Segment Start: Source information
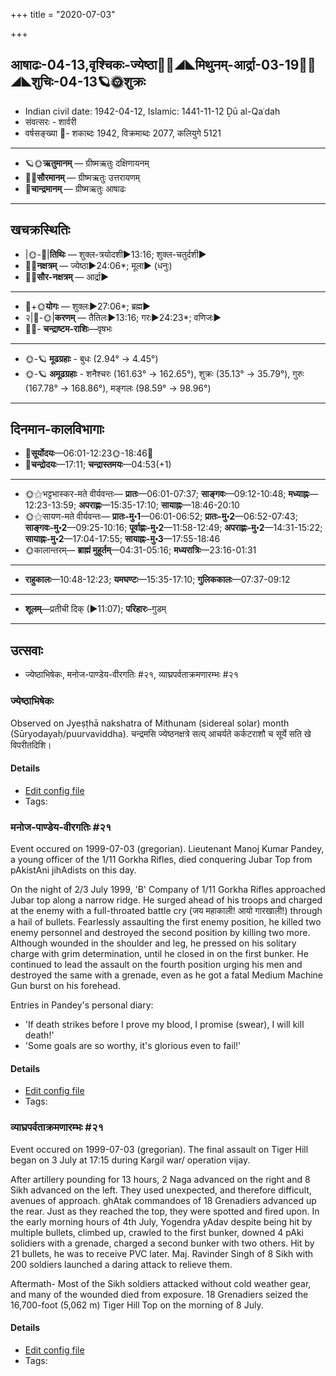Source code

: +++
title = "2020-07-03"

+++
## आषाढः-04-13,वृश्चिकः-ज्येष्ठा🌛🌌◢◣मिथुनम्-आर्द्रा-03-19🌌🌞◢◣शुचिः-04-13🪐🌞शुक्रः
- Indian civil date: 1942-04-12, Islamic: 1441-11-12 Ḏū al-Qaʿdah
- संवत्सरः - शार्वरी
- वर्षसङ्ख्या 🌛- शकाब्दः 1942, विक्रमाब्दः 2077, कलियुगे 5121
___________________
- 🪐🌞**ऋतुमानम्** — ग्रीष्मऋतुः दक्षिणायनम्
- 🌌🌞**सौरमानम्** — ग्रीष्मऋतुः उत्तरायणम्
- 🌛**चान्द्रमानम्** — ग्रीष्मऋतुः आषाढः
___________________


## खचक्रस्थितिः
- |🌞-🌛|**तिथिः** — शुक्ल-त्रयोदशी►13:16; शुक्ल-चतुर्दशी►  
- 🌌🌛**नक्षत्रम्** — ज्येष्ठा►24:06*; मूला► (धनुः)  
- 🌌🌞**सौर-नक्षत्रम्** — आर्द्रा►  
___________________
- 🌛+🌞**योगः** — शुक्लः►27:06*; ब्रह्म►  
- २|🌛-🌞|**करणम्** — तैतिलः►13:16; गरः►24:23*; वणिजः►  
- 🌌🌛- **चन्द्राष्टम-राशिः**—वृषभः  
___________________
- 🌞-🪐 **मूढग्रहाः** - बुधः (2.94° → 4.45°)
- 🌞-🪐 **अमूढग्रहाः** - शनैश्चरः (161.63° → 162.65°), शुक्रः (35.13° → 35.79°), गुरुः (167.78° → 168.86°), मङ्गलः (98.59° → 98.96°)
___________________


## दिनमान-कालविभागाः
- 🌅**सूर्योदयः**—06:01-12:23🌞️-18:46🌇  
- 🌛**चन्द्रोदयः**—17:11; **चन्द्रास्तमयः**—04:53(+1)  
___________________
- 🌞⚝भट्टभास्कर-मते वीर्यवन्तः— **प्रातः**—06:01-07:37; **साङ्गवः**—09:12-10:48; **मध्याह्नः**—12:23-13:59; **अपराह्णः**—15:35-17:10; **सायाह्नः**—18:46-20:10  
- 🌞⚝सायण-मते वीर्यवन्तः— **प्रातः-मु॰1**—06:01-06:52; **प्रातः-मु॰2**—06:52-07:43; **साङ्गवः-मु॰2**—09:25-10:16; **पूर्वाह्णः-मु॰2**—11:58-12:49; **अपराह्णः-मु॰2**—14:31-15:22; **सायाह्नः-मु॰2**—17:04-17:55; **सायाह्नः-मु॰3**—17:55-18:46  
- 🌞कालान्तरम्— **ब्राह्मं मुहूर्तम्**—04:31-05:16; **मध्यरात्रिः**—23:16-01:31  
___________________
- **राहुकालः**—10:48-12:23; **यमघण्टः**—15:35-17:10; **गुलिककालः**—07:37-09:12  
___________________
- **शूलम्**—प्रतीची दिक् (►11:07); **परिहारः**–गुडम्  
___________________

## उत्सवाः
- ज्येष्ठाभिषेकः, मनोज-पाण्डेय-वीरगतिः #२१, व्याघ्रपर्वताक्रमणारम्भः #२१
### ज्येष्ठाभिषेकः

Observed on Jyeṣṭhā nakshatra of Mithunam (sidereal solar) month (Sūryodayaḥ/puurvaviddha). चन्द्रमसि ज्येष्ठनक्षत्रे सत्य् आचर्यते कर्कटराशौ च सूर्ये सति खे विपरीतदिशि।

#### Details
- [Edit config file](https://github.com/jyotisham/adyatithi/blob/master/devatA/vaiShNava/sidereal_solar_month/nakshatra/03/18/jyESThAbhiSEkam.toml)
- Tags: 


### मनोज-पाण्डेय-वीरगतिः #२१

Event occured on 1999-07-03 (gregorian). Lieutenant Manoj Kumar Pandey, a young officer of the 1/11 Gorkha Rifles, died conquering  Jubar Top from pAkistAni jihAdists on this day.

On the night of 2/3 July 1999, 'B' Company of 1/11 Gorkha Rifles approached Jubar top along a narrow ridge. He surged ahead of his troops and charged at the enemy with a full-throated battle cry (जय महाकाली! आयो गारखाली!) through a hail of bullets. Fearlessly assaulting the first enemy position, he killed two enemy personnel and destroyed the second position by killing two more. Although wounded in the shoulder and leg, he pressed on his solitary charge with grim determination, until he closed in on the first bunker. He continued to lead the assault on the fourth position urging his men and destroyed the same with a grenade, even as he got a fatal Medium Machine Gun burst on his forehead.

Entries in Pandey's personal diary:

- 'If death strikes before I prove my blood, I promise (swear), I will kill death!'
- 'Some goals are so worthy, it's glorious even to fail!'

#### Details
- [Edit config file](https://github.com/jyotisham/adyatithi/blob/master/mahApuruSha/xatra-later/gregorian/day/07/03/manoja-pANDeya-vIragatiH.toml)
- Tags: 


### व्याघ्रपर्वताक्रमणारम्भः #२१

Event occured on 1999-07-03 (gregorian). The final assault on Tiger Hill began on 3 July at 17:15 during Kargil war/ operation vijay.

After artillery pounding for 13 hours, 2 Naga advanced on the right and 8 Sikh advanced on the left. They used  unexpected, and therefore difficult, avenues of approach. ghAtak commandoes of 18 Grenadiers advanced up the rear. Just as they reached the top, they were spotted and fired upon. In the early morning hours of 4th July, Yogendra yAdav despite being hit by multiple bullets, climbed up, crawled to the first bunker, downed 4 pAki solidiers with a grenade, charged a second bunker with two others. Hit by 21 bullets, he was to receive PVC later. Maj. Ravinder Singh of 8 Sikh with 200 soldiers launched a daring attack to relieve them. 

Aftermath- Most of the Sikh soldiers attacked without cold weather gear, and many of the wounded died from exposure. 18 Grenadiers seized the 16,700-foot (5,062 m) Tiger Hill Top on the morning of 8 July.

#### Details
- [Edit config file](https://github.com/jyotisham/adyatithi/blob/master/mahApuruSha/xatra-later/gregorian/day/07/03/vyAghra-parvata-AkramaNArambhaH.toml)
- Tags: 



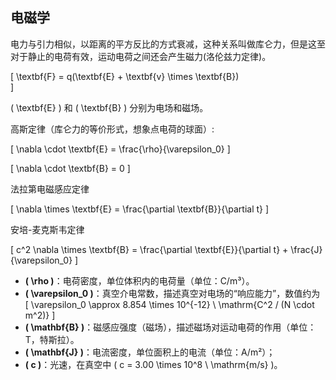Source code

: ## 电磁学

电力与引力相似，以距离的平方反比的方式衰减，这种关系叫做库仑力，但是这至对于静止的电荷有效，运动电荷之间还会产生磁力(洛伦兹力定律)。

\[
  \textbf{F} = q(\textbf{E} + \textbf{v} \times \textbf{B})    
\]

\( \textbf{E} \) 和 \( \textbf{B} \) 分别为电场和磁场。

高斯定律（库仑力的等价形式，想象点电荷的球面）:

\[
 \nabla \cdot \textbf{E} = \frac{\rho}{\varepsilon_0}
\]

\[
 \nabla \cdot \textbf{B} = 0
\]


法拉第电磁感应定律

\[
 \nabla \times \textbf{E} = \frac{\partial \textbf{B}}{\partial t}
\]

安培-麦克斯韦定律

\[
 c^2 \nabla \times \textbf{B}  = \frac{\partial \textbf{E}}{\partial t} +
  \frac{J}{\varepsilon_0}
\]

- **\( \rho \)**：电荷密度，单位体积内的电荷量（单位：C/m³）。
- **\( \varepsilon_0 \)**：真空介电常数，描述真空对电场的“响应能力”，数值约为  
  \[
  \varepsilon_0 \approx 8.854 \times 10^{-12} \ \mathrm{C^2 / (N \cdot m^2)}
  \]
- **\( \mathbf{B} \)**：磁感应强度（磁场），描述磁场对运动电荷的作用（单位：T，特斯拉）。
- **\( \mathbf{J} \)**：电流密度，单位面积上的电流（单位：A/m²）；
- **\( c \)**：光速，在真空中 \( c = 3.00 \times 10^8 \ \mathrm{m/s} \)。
Segment End: Source information
Segment Start: Source information
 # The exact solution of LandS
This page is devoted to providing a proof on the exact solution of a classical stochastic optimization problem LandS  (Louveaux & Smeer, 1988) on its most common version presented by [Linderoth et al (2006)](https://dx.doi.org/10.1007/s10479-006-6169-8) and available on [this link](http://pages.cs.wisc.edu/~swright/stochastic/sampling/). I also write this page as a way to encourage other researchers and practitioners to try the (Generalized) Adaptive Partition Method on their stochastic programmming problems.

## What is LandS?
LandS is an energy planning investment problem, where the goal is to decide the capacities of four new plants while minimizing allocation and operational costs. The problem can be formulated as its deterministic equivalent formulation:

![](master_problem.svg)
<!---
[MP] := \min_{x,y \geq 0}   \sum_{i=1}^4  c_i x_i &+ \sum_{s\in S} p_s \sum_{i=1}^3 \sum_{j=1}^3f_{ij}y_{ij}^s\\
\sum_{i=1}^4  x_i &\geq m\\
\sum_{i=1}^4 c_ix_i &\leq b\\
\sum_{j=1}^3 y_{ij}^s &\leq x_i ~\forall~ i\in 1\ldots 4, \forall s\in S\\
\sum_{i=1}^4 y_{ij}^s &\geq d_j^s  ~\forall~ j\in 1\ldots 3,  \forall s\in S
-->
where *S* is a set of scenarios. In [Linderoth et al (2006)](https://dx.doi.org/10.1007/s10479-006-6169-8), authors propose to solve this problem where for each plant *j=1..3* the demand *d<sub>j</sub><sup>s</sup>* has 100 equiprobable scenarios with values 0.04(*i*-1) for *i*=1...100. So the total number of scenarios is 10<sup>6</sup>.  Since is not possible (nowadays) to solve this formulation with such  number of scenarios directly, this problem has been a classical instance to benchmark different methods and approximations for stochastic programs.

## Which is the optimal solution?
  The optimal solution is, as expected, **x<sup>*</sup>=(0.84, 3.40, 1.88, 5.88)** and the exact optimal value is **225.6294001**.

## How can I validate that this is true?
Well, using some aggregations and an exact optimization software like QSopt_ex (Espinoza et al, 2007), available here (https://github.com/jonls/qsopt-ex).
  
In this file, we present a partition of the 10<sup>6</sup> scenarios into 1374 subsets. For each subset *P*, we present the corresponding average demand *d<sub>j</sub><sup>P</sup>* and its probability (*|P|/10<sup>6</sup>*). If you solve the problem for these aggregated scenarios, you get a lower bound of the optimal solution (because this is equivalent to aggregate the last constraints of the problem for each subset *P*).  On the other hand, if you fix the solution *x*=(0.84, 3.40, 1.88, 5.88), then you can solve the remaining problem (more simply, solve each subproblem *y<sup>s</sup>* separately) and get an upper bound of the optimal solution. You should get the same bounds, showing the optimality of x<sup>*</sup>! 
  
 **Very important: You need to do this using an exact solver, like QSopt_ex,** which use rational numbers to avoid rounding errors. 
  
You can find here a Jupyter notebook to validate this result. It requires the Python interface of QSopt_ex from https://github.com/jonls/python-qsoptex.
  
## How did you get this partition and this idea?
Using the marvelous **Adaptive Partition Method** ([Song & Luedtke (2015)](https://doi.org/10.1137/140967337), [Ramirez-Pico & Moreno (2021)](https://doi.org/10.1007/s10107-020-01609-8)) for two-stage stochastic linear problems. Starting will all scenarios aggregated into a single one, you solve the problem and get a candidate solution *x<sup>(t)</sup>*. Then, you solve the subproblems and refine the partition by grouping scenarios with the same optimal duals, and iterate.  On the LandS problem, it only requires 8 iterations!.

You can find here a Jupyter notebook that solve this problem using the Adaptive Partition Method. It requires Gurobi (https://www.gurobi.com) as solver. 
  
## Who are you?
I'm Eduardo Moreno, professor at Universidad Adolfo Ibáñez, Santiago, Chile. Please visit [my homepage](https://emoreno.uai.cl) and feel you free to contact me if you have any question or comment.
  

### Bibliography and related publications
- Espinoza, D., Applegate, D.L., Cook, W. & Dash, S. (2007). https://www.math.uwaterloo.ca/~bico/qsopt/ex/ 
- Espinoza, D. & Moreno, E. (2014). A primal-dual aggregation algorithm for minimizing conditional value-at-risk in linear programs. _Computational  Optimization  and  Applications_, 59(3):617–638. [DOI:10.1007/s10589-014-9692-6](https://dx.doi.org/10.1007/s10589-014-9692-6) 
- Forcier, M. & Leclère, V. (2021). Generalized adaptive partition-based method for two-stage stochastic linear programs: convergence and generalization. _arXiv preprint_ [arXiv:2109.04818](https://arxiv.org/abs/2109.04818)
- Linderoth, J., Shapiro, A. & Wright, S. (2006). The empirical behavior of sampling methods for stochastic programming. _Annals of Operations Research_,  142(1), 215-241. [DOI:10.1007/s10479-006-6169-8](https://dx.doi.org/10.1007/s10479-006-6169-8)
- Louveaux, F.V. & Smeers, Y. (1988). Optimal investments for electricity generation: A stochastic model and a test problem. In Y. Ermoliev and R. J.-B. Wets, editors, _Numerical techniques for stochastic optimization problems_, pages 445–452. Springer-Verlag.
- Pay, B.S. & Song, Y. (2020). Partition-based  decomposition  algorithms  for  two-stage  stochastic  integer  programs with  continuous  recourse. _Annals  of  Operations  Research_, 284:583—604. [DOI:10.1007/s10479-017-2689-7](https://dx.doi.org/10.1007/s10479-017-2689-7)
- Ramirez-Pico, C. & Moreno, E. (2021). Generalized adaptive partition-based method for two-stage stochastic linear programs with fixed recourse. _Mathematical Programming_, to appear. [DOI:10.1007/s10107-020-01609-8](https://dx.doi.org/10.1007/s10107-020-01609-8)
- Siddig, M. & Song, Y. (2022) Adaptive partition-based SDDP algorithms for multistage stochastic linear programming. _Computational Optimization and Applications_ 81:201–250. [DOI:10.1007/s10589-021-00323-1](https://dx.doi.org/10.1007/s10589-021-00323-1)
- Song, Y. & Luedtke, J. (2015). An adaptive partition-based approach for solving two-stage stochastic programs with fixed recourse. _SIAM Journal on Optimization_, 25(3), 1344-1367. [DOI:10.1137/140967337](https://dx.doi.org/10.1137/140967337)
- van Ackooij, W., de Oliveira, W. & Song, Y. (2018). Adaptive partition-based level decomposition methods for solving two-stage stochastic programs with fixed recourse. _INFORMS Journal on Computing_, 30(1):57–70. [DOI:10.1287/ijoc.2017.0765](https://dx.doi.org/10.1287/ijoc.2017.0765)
Segment End: Source information
__Exercise goal__: Beginning at the line with "I'm Eduardo Moreno, professor" and stopping after the line with "- Ramirez-Pico, C.", please write out every line of the data above exactly and nothing else.

__Result of the exercise__:
I'm Eduardo Moreno, professor at Universidad Adolfo Ibáñez, Santiago, Chile. Please visit [my homepage](https://emoreno.uai.cl) and feel you free to contact me if you have any question or comment.
  

### Bibliography and related publications
- Espinoza, D., Applegate, D.L., Cook, W. & Dash, S. (2007). https://www.math.uwaterloo.ca/~bico/qsopt/ex/ 
- Espinoza, D. & Moreno, E. (2014). A primal-dual aggregation algorithm for minimizing conditional value-at-risk in linear programs. _Computational  Optimization  and  Applications_, 59(3):617–638. [DOI:10.1007/s10589-014-9692-6](https://dx.doi.org/10.1007/s10589-014-9692-6) 
- Forcier, M. & Leclère, V. (2021). Generalized adaptive partition-based method for two-stage stochastic linear programs: convergence and generalization. _arXiv preprint_ [arXiv:2109.04818](https://arxiv.org/abs/2109.04818)
- Linderoth, J., Shapiro, A. & Wright, S. (2006). The empirical behavior of sampling methods for stochastic programming. _Annals of Operations Research_,  142(1), 215-241. [DOI:10.1007/s10479-006-6169-8](https://dx.doi.org/10.1007/s10479-006-6169-8)
- Louveaux, F.V. & Smeers, Y. (1988). Optimal investments for electricity generation: A stochastic model and a test problem. In Y. Ermoliev and R. J.-B. Wets, editors, _Numerical techniques for stochastic optimization problems_, pages 445–452. Springer-Verlag.
- Pay, B.S. & Song, Y. (2020). Partition-based  decomposition  algorithms  for  two-stage  stochastic  integer  programs with  continuous  recourse. _Annals  of  Operations  Research_, 284:583—604. [DOI:10.1007/s10479-017-2689-7](https://dx.doi.org/10.1007/s10479-017-2689-7)
- Ramirez-Pico, C. & Moreno, E. (2021). Generalized adaptive partition-based method for two-stage stochastic linear programs with fixed recourse. _Mathematical Programming_, to appear. [DOI:10.1007/s10107-020-01609-8](https://dx.doi.org/10.1007/s10107-020-01609-8)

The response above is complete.